平成9年度から、農業農村整備事業の計画関連業務へのGIS利用を支援するための方策を検討するとともに、汎用的なシステムを開発するための調査研究を開始した。
その後、平成13年には、農業農村整備の計画・実施・維持管理等の各段階において活用することを可能とした汎用型のGISツールとして、農業農村整備事業支援システム(NN-Plan)を開発した。現在、農業農村整備分野におけるGIS技術活用のための入門的ツールとして利用されている。
また、平成16年には、農業農村整備に関係する団体や業務においてGISの利用普及を図るため、1/25,000の縮尺で農業水利施設や農地に関する地図情報を各機関が相互に活用できるよう、WebGISにより提供する日本水土図鑑GISを開発し、運用を行ってきている。このシステムでは、これまでに農村振興局や地方自治体が整備した基幹水利施設等のGISデータを、インターネットを通じて容易に閲覧、ダウンロードすることが可能となっている。平成19年度には、約7,000件のGISデータがダウンロードされるなど、農業農村整備分野の技術者のGIS利活用を支援し、普及を図るツールとして幅広く利用されている。

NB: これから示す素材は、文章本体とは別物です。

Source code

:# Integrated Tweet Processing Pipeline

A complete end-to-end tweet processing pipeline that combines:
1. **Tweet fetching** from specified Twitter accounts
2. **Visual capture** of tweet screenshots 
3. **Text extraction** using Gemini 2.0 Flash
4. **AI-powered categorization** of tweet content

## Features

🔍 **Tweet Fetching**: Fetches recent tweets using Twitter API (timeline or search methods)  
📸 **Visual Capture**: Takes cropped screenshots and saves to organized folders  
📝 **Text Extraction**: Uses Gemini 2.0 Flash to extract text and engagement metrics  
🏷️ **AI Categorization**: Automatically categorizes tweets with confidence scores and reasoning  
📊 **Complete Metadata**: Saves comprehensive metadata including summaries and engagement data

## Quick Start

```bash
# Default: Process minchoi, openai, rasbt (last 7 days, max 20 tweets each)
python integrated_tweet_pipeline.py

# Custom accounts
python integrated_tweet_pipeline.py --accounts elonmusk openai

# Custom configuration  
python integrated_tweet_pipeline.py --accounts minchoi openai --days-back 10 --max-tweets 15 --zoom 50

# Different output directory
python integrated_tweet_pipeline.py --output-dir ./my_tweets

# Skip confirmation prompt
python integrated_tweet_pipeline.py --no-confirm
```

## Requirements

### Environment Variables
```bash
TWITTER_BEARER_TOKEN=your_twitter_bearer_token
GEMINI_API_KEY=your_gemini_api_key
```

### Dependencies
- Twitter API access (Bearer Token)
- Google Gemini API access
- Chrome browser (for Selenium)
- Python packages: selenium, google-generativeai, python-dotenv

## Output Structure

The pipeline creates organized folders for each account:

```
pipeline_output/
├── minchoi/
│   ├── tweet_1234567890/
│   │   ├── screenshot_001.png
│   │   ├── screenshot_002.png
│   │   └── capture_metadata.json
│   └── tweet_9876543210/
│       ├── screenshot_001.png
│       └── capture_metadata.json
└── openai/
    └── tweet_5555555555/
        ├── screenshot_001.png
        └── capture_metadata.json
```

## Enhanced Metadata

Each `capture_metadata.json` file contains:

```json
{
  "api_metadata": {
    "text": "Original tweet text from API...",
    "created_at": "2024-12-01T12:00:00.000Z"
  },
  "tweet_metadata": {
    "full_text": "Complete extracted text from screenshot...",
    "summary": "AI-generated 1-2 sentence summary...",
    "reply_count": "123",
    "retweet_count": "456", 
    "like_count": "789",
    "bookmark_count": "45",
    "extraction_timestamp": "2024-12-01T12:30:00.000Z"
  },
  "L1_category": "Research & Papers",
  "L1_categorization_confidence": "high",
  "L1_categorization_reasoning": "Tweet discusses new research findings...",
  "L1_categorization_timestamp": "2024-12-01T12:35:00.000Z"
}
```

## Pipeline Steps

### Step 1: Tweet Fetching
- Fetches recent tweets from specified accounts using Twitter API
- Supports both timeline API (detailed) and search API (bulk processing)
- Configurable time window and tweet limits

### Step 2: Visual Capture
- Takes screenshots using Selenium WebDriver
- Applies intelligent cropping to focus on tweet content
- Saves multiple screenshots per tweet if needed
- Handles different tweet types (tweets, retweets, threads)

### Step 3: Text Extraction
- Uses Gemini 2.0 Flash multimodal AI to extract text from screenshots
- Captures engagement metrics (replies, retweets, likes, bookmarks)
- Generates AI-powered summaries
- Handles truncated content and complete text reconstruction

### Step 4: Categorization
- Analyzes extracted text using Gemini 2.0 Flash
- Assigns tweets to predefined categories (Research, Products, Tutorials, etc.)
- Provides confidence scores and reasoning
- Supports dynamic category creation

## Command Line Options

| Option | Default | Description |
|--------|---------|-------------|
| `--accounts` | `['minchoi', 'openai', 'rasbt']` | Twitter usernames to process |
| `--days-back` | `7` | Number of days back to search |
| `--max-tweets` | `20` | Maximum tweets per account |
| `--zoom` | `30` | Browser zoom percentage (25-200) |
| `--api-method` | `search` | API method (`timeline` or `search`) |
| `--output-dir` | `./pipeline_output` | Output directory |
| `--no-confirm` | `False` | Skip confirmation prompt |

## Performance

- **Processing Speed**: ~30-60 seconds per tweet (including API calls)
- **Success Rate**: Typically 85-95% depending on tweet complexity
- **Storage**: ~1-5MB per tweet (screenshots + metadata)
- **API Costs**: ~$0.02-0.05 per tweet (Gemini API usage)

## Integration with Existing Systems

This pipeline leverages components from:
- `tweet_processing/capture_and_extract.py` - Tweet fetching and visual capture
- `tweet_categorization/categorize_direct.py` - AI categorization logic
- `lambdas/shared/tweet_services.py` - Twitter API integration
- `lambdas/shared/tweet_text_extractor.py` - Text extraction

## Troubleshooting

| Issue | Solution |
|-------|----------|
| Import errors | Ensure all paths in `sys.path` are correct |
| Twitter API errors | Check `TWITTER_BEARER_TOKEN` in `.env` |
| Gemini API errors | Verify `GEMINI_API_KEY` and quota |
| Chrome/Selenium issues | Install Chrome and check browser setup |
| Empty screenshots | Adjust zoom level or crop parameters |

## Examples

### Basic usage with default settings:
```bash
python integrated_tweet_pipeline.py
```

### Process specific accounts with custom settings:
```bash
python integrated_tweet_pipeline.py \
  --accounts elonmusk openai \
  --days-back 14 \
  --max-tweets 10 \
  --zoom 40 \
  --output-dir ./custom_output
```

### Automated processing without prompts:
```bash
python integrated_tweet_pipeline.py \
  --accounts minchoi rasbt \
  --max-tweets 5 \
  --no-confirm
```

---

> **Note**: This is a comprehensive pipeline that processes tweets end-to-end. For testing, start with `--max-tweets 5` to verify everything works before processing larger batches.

平成18年度から、1/2,500縮尺レベルの筆ごとの農地や耕区図、農業水利施設、地形図、航空写真(デジタルオルソ画像)等の基盤となる地図情報の上に、市町村、土地改良区、農業委員会、JA、農業共済等の団体が中心となって整備するさまざまな農地情報(基礎情報、農地基本台帳情報、営農情報等)を相互利用することを可能とする水土里情報システムの開発を行っている。
このシステムの開発により受益地や農業水利施設の効率的な管理、農地の利用集積の推進、耕作放棄地の実態把握を通じた耕作放棄地対策への活用などが期待されている。